Every morning, I came in through the security entrance in the back and collected my keys from the guard. Then I ascended through the darkened galleries, turning on the lights as I climbed, and ultimately rolled up the motorized gateway at the front of the museum. On the way, I got to be alone with art.

How do I capture what it feels like to stand by yourself in a shadowy room in front of the muted hues of Monet’s Water Lilies and Japanese Bridge, then watch it erupt into color as you turn on the light? It is something like a cross between a curtain being yanked away for a dramatic reveal and opening your eyes after falling asleep in the sun. I could only linger there for a moment, but in that moment, I illuminated this masterpiece and prepared it to be marveled at for the day. In one small way, I got to care for it.

These little acts — opening the gate, turning on the lights — granted me a sense of stewardship over the art. The fact that they were simple tasks performed by a 19-year-old slinging souvenirs is the point. I wasn’t a conservator or a curator, but I got to feel like the art was in my care, too. I was also its custodian.

There is a strong and mutually re­inforcing connection between our sense of self and the things that we care for. Who we are is defined in part by the things that we think are worth caring for, and whether we care for these things, in turn, shapes our sense of self. To identify as an environmentalist, for example, involves having a strong interest in the health of our environment, which then makes you want to take an active role in protecting it. To identify as a book-lover involves caring about books, which will dispose you to do things that support book culture (joining a book club, shopping at your local bookstore, volunteering at the library, or simply making time in your life to read).

Like my summer working at the art museum gift shop shows, there are many ways (some small, some surprising) that people can take on a sense of agency for the things they value that reinforces their relationship and sense of responsibility toward them. You don’t need to work for a conservation organization or devote all your weekends to climate activism, for instance, to feel like environmentalism is central to your identity. Even finding little ways to care for the environment (volunteering in a community garden, picking up trash while out on a walk) helps reinforce your sense that being an environmentalist is a part of who you are.
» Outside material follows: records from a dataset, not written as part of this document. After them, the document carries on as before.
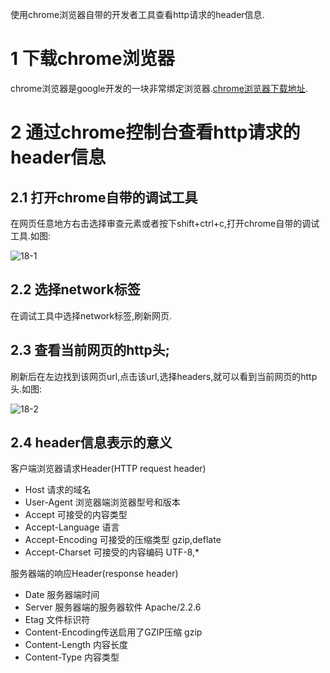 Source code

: <div class="jumbotron">
<p>使用chrome浏览器自带的开发者工具查看http请求的header信息.</p>
</div>

1 下载chrome浏览器
===
chrome浏览器是google开发的一块非常绑定浏览器.[chrome浏览器下载地址](http://sw.bos.baidu.com/sw-search-sp/software/1dabeccc5dd84/ChromeStandalone_64.0.3282.167_Setup.exe).


2 通过chrome控制台查看http请求的header信息
===

2.1 打开chrome自带的调试工具
---
在网页任意地方右击选择审查元素或者按下shift+ctrl+c,打开chrome自带的调试工具.如图:

![18-1](http://localhost/img/html/faq/18-1.jpg)


2.2 选择network标签
---

在调试工具中选择network标签,刷新网页.


2.3 查看当前网页的http头;
---
刷新后在左边找到该网页url,点击该url,选择headers,就可以看到当前网页的http头.如图:

![18-2](http://localhost/img/html/faq/18-2.png)

2.4 header信息表示的意义
---

客户端浏览器请求Header(HTTP request header)

- Host 请求的域名
- User-Agent 浏览器端浏览器型号和版本
- Accept 可接受的内容类型
- Accept-Language 语言
- Accept-Encoding 可接受的压缩类型 gzip,deflate
- Accept-Charset 可接受的内容编码 UTF-8,*

服务器端的响应Header(response header)

- Date 服务器端时间
- Server 服务器端的服务器软件 Apache/2.2.6
- Etag 文件标识符
- Content-Encoding传送启用了GZIP压缩 gzip
- Content-Length 内容长度
- Content-Type 内容类型
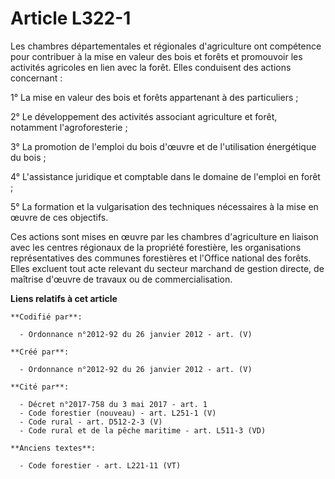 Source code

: # Article L322-1

Les chambres départementales et régionales d'agriculture ont compétence pour contribuer à la mise en valeur des bois et
forêts et promouvoir les activités agricoles en lien avec la forêt. Elles conduisent des actions concernant :

1° La mise en valeur des bois et forêts appartenant à des particuliers ;

2° Le développement des activités associant agriculture et forêt, notamment l'agroforesterie ;

3° La promotion de l'emploi du bois d'œuvre et de l'utilisation énergétique du bois ;

4° L'assistance juridique et comptable dans le domaine de l'emploi en forêt ;

5° La formation et la vulgarisation des techniques nécessaires à la mise en œuvre de ces objectifs.

Ces actions sont mises en œuvre par les chambres d'agriculture en liaison avec les centres régionaux de la propriété
forestière, les organisations représentatives des communes forestières et l'Office national des forêts. Elles excluent tout
acte relevant du secteur marchand de gestion directe, de maîtrise d'œuvre de travaux ou de commercialisation.

**Liens relatifs à cet article**

	**Codifié par**:

	  - Ordonnance n°2012-92 du 26 janvier 2012 - art. (V)

	**Créé par**:

	  - Ordonnance n°2012-92 du 26 janvier 2012 - art. (V)

	**Cité par**:

	  - Décret n°2017-758 du 3 mai 2017 - art. 1
	  - Code forestier (nouveau) - art. L251-1 (V)
	  - Code rural - art. D512-2-3 (V)
	  - Code rural et de la pêche maritime - art. L511-3 (VD)

	**Anciens textes**:

	  - Code forestier - art. L221-11 (VT)
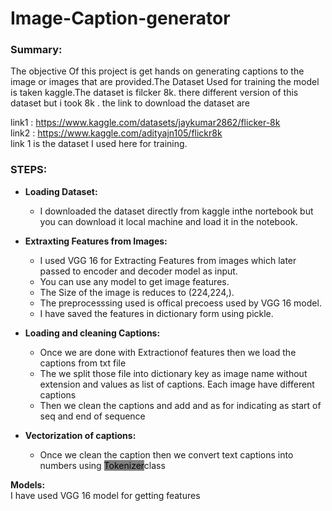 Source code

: # Image-Caption-generator
### Summary:
The objective Of this project is get hands on generating captions to the image or images that are provided.The Dataset Used for training the model is taken kaggle.The dataset is filcker 8k. there different version of this dataset but i took 8k . the link to download the dataset are</br>

link1 : https://www.kaggle.com/datasets/jaykumar2862/flicker-8k </br>
link2 : https://www.kaggle.com/adityajn105/flickr8k</br>
link 1 is the dataset I used here for training.</br>
### STEPS:
- **Loading Dataset:**</br>
     - I downloaded the dataset directly from kaggle inthe nortebook  but you can download it local machine and load it in the notebook.
     
- **Extraxting Features from Images:**</br>
     - I used VGG 16 for Extracting Features from images which later passed to encoder and decoder model as input.
     - You can use any model to get image features.
     - The Size of the image is reduces to (224,224,).
     - The preprocesssing used is offical precoess used by VGG 16 model.
     - I have saved the features in dictionary form using pickle.
     
- **Loading and cleaning Captions:**</br>
    - Once we are done with Extractionof features then we load the captions from txt file
    - The we split those file into dictionary key as image name without extension and values as list of captions. Each image have different captions 
    - Then we clean the captions and add <start> and <end> as for indicating  as start of seq and end of sequence  
    
- **Vectorization of captions:**</br>
    - Once we clean the caption then we convert text captions into numbers using <mark style = "background-color :gray">Tokenizer</mark>class 

**Models:**</br>
I have used VGG 16 model for getting features
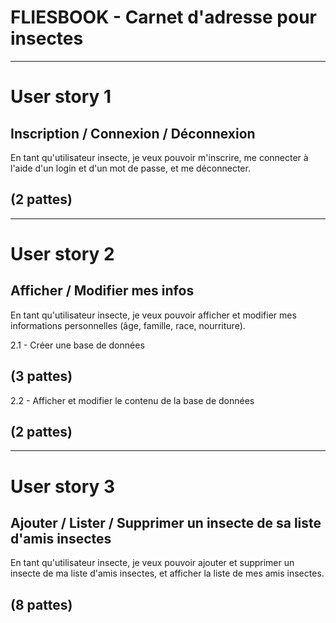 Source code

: 

# FLIESBOOK - Carnet d'adresse pour insectes

---

# User story 1
## Inscription / Connexion / Déconnexion 

En tant qu'utilisateur insecte, je veux pouvoir m'inscrire, me connecter à l'aide d'un login et d'un mot de passe, et me déconnecter.

## (2 pattes)

---

# User story 2
## Afficher / Modifier mes infos

En tant qu'utilisateur insecte, je veux pouvoir afficher et modifier mes informations personnelles (âge, famille, race, nourriture).

2.1 - Créer une base de données 
## (3 pattes)

2.2 - Afficher et modifier le contenu de la base de données 
## (2 pattes)

---

# User story 3
## Ajouter / Lister / Supprimer un insecte de sa liste d'amis insectes

En tant qu'utilisateur insecte, je veux pouvoir ajouter et supprimer un insecte de ma liste d'amis insectes, et afficher la liste de mes amis insectes.

## (8 pattes)
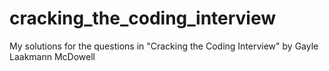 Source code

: # cracking_the_coding_interview
My solutions for the questions in "Cracking the Coding Interview" by Gayle Laakmann McDowell
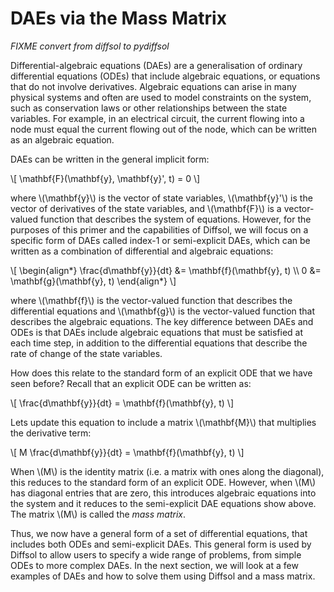 # DAEs via the Mass Matrix

*FIXME convert from diffsol to pydiffsol*

Differential-algebraic equations (DAEs) are a generalisation of ordinary differential equations (ODEs) that include algebraic equations, or equations that do not involve derivatives. Algebraic equations can arise in many physical systems and often are used to model constraints on the system, such as conservation laws or other relationships between the state variables. For example, in an electrical circuit, the current flowing into a node must equal the current flowing out of the node, which can be written as an algebraic equation.

DAEs can be written in the general implicit form:

\\[
\mathbf{F}(\mathbf{y}, \mathbf{y}', t) = 0
\\]

where \\(\mathbf{y}\\) is the vector of state variables, \\(\mathbf{y}'\\) is the vector of derivatives of the state variables, and \\(\mathbf{F}\\) is a vector-valued function that describes the system of equations. However, for the purposes of this primer and the capabilities of Diffsol, we will focus on a specific form of DAEs called index-1 or semi-explicit DAEs, which can be written as a combination of differential and algebraic equations:

\\[
\begin{align*}
\frac{d\mathbf{y}}{dt} &= \mathbf{f}(\mathbf{y}, t) \\\\
0 &= \mathbf{g}(\mathbf{y}, t)
\end{align*}
\\]

where \\(\mathbf{f}\\) is the vector-valued function that describes the differential equations and \\(\mathbf{g}\\) is the vector-valued function that describes the algebraic equations. The key difference between DAEs and ODEs is that DAEs include algebraic equations that must be satisfied at each time step, in addition to the differential equations that describe the rate of change of the state variables.

How does this relate to the standard form of an explicit ODE that we have seen before? Recall that an explicit ODE can be written as:

\\[
\frac{d\mathbf{y}}{dt} = \mathbf{f}(\mathbf{y}, t)
\\]

Lets update this equation to include a matrix \\(\mathbf{M}\\) that multiplies the derivative term:

\\[
M \frac{d\mathbf{y}}{dt} = \mathbf{f}(\mathbf{y}, t)
\\]

When \\(M\\) is the identity matrix (i.e. a matrix with ones along the diagonal), this reduces to the standard form of an explicit ODE. However, when \\(M\\) has diagonal entries that are zero, this introduces algebraic equations into the system and it reduces to the semi-explicit DAE equations show above. The matrix \\(M\\) is called the *mass matrix*. 

Thus, we now have a general form of a set of differential equations, that includes both ODEs and semi-explicit DAEs. This general form is used by Diffsol to allow users to specify a wide range of problems, from simple ODEs to more complex DAEs. In the next section, we will look at a few examples of DAEs and how to solve them using Diffsol and a mass matrix.

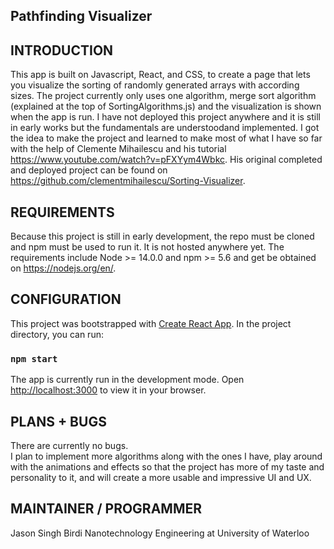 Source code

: Pathfinding Visualizer
------------

INTRODUCTION
------------
This app is built on Javascript, React, and CSS, to create a page that lets you visualize the sorting of randomly generated arrays with according sizes.
The project currently only uses one algorithm, merge sort algorithm (explained at the top of SortingAlgorithms.js) and the visualization is shown when the app is run. I have not deployed this project anywhere and it is still in early works but the fundamentals are understoodand implemented. I got the idea to make the project and learned to make most of what I have so far with the help of Clemente Mihailescu and his tutorial https://www.youtube.com/watch?v=pFXYym4Wbkc. His original completed and deployed project can be found on https://github.com/clementmihailescu/Sorting-Visualizer. 


REQUIREMENTS
------------
Because this project is still in early development, the repo must be cloned and npm must be used to run it. It is not hosted anywhere yet.
The requirements include Node >= 14.0.0 and npm >= 5.6 and get be obtained on https://nodejs.org/en/.


CONFIGURATION
------------
This project was bootstrapped with [Create React App](https://github.com/facebook/create-react-app).
In the project directory, you can run:
### `npm start`
The app is currently run in the development mode.
Open [http://localhost:3000](http://localhost:3000) to view it in your browser.


PLANS + BUGS
-------------
There are currently no bugs.\
I plan to implement more algorithms along with the ones I have, play around with the animations and effects so that the project has more of my taste and personality to it, and will create a more usable and impressive UI and UX.


MAINTAINER / PROGRAMMER
-----------------------
Jason Singh Birdi
Nanotechnology Engineering at University of Waterloo


<!-- The page will reload when you make changes.\
You may also see any lint errors in the console.

### `npm test`

Launches the test runner in the interactive watch mode.\
See the section about [running tests](https://facebook.github.io/create-react-app/docs/running-tests) for more information.

### `npm run build`

Builds the app for production to the `build` folder.\
It correctly bundles React in production mode and optimizes the build for the best performance.

The build is minified and the filenames include the hashes.\
Your app is ready to be deployed!

See the section about [deployment](https://facebook.github.io/create-react-app/docs/deployment) for more information.

### `npm run eject`

**Note: this is a one-way operation. Once you `eject`, you can't go back!**

If you aren't satisfied with the build tool and configuration choices, you can `eject` at any time. This command will remove the single build dependency from your project.

Instead, it will copy all the configuration files and the transitive dependencies (webpack, Babel, ESLint, etc) right into your project so you have full control over them. All of the commands except `eject` will still work, but they will point to the copied scripts so you can tweak them. At this point you're on your own.

You don't have to ever use `eject`. The curated feature set is suitable for small and middle deployments, and you shouldn't feel obligated to use this feature. However we understand that this tool wouldn't be useful if you couldn't customize it when you are ready for it.

## Learn More

You can learn more in the [Create React App documentation](https://facebook.github.io/create-react-app/docs/getting-started).

To learn React, check out the [React documentation](https://reactjs.org/).

### Code Splitting

This section has moved here: [https://facebook.github.io/create-react-app/docs/code-splitting](https://facebook.github.io/create-react-app/docs/code-splitting)

### Analyzing the Bundle Size

This section has moved here: [https://facebook.github.io/create-react-app/docs/analyzing-the-bundle-size](https://facebook.github.io/create-react-app/docs/analyzing-the-bundle-size)

### Making a Progressive Web App

This section has moved here: [https://facebook.github.io/create-react-app/docs/making-a-progressive-web-app](https://facebook.github.io/create-react-app/docs/making-a-progressive-web-app)

### Advanced Configuration

This section has moved here: [https://facebook.github.io/create-react-app/docs/advanced-configuration](https://facebook.github.io/create-react-app/docs/advanced-configuration)

### Deployment

This section has moved here: [https://facebook.github.io/create-react-app/docs/deployment](https://facebook.github.io/create-react-app/docs/deployment)

### `npm run build` fails to minify

This section has moved here: [https://facebook.github.io/create-react-app/docs/troubleshooting#npm-run-build-fails-to-minify](https://facebook.github.io/create-react-app/docs/troubleshooting#npm-run-build-fails-to-minify) -->

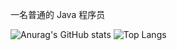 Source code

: 
一名普通的 Java 程序员

![Anurag's GitHub stats](https://github-readme-stats.vercel.app/api?username=cxhello&include_all_commits=true&hide_title=true&show_icons=true&theme=material-palenight)
![Top Langs](https://github-readme-stats.vercel.app/api/top-langs/?username=cxhello&layout=compact&theme=material-palenight)

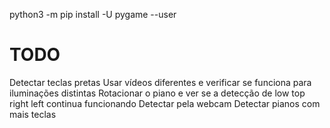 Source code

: python3 -m pip install -U pygame --user

# TODO

Detectar teclas pretas
Usar vídeos diferentes e verificar se funciona para iluminações distintas
Rotacionar o piano e ver se a detecção de low top right left continua funcionando
Detectar pela webcam
Detectar pianos com mais teclas
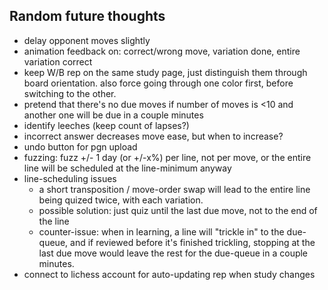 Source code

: ## Random future thoughts

* delay opponent moves slightly
* animation feedback on: correct/wrong move, variation done, entire variation correct
* keep W/B rep on the same study page, just distinguish them through board orientation. also force going through one color first, before switching to the other.
* pretend that there's no due moves if number of moves is <10 and another one will be due in a couple minutes
* identify leeches (keep count of lapses?)
* incorrect answer decreases move ease, but when to increase?
* undo button for pgn upload
* fuzzing: fuzz +/- 1 day (or +/-x%) per line, not per move, or the entire line will be scheduled at the line-minimum anyway
* line-scheduling issues
    - a short transposition / move-order swap will lead to the entire line being quized twice, with each variation.
    - possible solution: just quiz until the last due move, not to the end of the line 
    - counter-issue: when in learning, a line will "trickle in" to the due-queue, and if reviewed before it's finished trickling, stopping at the last due move would leave the rest for the due-queue in a couple minutes.
* connect to lichess account for auto-updating rep when study changes
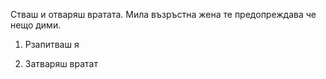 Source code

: Стваш и отваряш вратата. Мила възръстна жена те предопреждава че нещо дими. 

1. Рзапитваш я 

2. Затваряш вратат
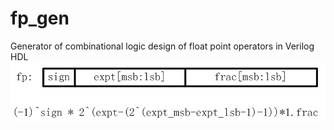 # fp_gen
Generator of combinational logic design of float point operators in Verilog HDL
![format](https://github.com/BHa2R00/fp_gen/blob/main/20230612161714_898x170_scrot.png)
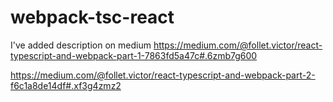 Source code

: # webpack-tsc-react
I've added description on medium
https://medium.com/@follet.victor/react-typescript-and-webpack-part-1-7863fd5a47c#.6zmb7g600

https://medium.com/@follet.victor/react-typescript-and-webpack-part-2-f6c1a8de14df#.xf3g4zmz2
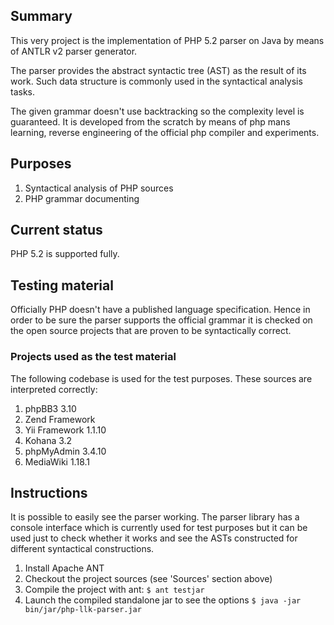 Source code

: ## Summary ##
This very project is the implementation of PHP 5.2 parser on Java by means of ANTLR v2 parser generator.

The parser provides the abstract syntactic tree (AST) as the result of its work. Such data structure is commonly used in the syntactical analysis tasks.

The given grammar doesn't use backtracking so the complexity level is guaranteed. It is developed from the scratch by means of php mans learning, reverse engineering of the official php compiler and experiments.


## Purposes ##
  1. Syntactical analysis of PHP sources
  1. PHP grammar documenting

## Current status ##
PHP 5.2 is supported fully.


## Testing material ##
Officially PHP doesn't have a published language specification. Hence in order to be sure the parser supports the official grammar it is checked on the open source projects that are proven to be syntactically correct.

### Projects used as the test material ###
The following codebase is used for the test purposes. These sources are interpreted correctly:
  1. phpBB3 3.10
  1. Zend Framework
  1. Yii Framework 1.1.10
  1. Kohana 3.2
  1. phpMyAdmin 3.4.10
  1. MediaWiki 1.18.1

## Instructions ##
It is possible to easily see the parser working. The parser library has a console interface which is currently used for test purposes but it can be used just to check whether it works and see the ASTs constructed for different syntactical constructions.

  1. Install Apache ANT
  1. Checkout the project sources (see 'Sources' section above)
  1. Compile the project with ant: `$ ant testjar`
  1. Launch the compiled standalone jar to see the options `$ java -jar bin/jar/php-llk-parser.jar` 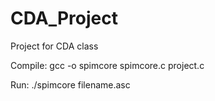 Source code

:CDA_Project
===========

Project for CDA class

Compile: gcc -o spimcore spimcore.c project.c

Run: ./spimcore filename.asc
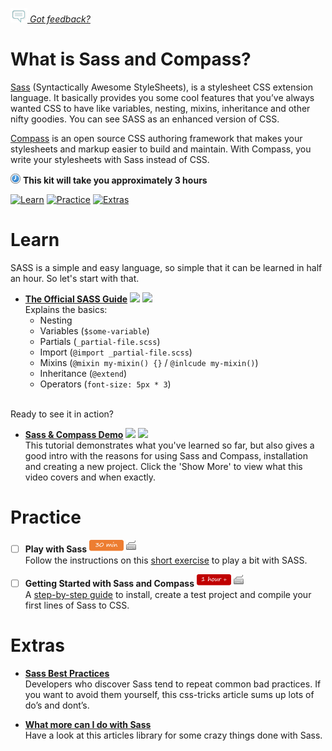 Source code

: *[![Feedback](/assets/feedback.gif) Got feedback?](https://docs.google.com/a/wix.com/forms/d/1aJHLJJsRKY_5TgHgsqh1Yrkt_EYaDkm-t8wCKNqGLMo/viewform?usp=send_form)*

# What is Sass and Compass?

[Sass](http://sass-lang.com/) (Syntactically Awesome StyleSheets), is a stylesheet CSS extension language. 
It basically provides you some cool features that you’ve always wanted CSS to have 
like variables, nesting, mixins, inheritance and other nifty goodies. You can see SASS as an enhanced version of CSS. 

[Compass](http://compass-style.org/) is an open source CSS authoring framework that makes your stylesheets and markup easier to build and maintain. With Compass, you write your stylesheets with Sass instead of CSS.

![](/assets/clock-16.png) **This kit will take you approximately 3 hours**

<a href="#learn"><img src="https://github.com/wix/fed-training-kit/blob/master/assets/btn-learn.png" alt="Learn" height="48" width="140"></img></a>
<a href="#practice"><img src="https://github.com/wix/fed-training-kit/blob/master/assets/btn-practice.png" alt="Practice" height="48" width="140"></img></a>
<a href="#extras"><img src="https://github.com/wix/fed-training-kit/blob/master/assets/btn-extras.png" alt="Extras" height="48" width="140"></img></a>


# Learn

SASS is a simple and easy language, so simple that it can be learned in half an hour. So let's start with that.
  
- **[The Official SASS Guide](http://sass-lang.com/guide)** <a href="#"><img src="https://github.com/wix/fed-training-kit/blob/master/assets/time-30m.png"></img></a> <a href="#"><img src="https://github.com/wix/fed-training-kit/blob/master/assets/tag-read.png"></img></a>   
  Explains the basics: 
  - Nesting
  - Variables (`$some-variable`)
  - Partials (`_partial-file.scss`)
  - Import (`@import _partial-file.scss`)
  - Mixins (`@mixin my-mixin() {}` / `@inlcude my-mixin()`)
  - Inheritance (`@extend`) 
  - Operators (`font-size: 5px * 3`) <br></br>
  
Ready to see it in action? 

- **[Sass & Compass Demo](https://www.youtube.com/watch?v=wz3kElLbEHE)** <a href="#"><img src="https://github.com/wix/fed-training-kit/blob/master/assets/time-1h.png"></img></a> <a href="#"><img src="https://github.com/wix/fed-training-kit/blob/master/assets/tag-video.png"></img></a>   
  This tutorial demonstrates what you've learned so far, but also gives a good intro with the reasons for using Sass and Compass, installation and creating a new project. Click the 'Show More' to view what this video covers and when exactly.
  

# Practice

- [ ] **Play with Sass** <a href="#"><img src="/assets/time-30m.png"></img></a> <a href="#"><img src="/assets/tag-handson.png"></img></a>     
  Follow the instructions on this [short exercise](http://sassmeister.com/gist/bedb5533c38b10877a66) to play a bit with SASS.
  

- [ ] **Getting Started with Sass and Compass** <a href="#"><img src="/assets/time-1h.png"></img></a> <a href="#"><img src="/assets/tag-handson.png"></img></a>     
  A [step-by-step guide](http://thesassway.com/beginner/getting-started-with-sass-and-compass) to install, create a test project and compile your first lines of Sass to CSS.
  

# Extras

- **[Sass Best Practices](https://css-tricks.com/sass-style-guide/)**    
  Developers who discover Sass tend to repeat common bad practices. If you want to avoid them yourself, this css-tricks article sums up lots of do’s and dont’s.


- **[What more can I do with Sass](http://thesassway.com/guides)**    
  Have a look at this articles library for some crazy things done with Sass.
The more that people can involve themselves in caring for the things that matter to them, the more they will also be able to see themselves as caretakers — and the better off those things, from the natural world to the written word, will be.

Advancing a more custodian-oriented culture should not minimize the importance of large-scale institutional actions and the role of specialists to safeguard what we care for. Rather it’s that we need all types of support to do this work. So much of the world’s fantastic richness is found outside of the domains that highly trained experts tend to dominate: encyclopedic museums and national parks and the like. When it comes to the local traditions, regional cuisines, and hidden vistas where you live, you’re probably as well-positioned to help save them as anyone is.

Being a caretaker can be a burden, without a doubt. But seeing yourself as a caretaker is also a generative way of organizing your life, guiding the expenditure of your time and energy to activities of maintenance, repair, and cultivation. These may be viewed as undesirable tasks in a culture that is so obsessively focused on innovating and creating. But they can also be an anchoring source of meaning for those who feel unmoored by a culture that increasingly plays out in digital spaces or is obsessed with the next great idea, often oriented toward securing the future rather than appreciating the present (or the past). When we care for things, we simultaneously cultivate our attachments to the world: We strengthen the bond between ourselves and the things that we care about, and make them that much more central to who we are.

I applied to the museum because I cared about art. The opportunity to do something in support of it helped foster my concern for it. I didn’t end up following a museum path, or even majoring in art history. But that experience helped me recognize the range of ways I could see myself as a custodian of art. Now I teach and write about the philosophy of art, and those too are ways of supporting the arts, of caring about the role that art can play in our lives.

We find ourselves again in a political moment where funding for conservation may be increasingly hard to come by. Those in positions of institutional authority over conservation (whether of art, culture, or the environment) should reach out to their communities and invite them into the practice of caretaking. Because we are going to need more caretakers — more custodians, more stewards, more people who see themselves not only as entitled to but as responsible for all of the amazing objects, practices, and places in our world. Unless everyday people can see themselves as protectors of the many things worth saving, we may quickly find that there is no one left to stand between these wonders and their loss.

 

Erich Hatala Matthes is associate professor and chair of the philosophy department at Wellesley College. He is the author of What to Save and Why: Identity, Authenticity, and the Ethics of Conservation. This essay originally appeared at Zócalo Public Square (zocalopublicsquare.org).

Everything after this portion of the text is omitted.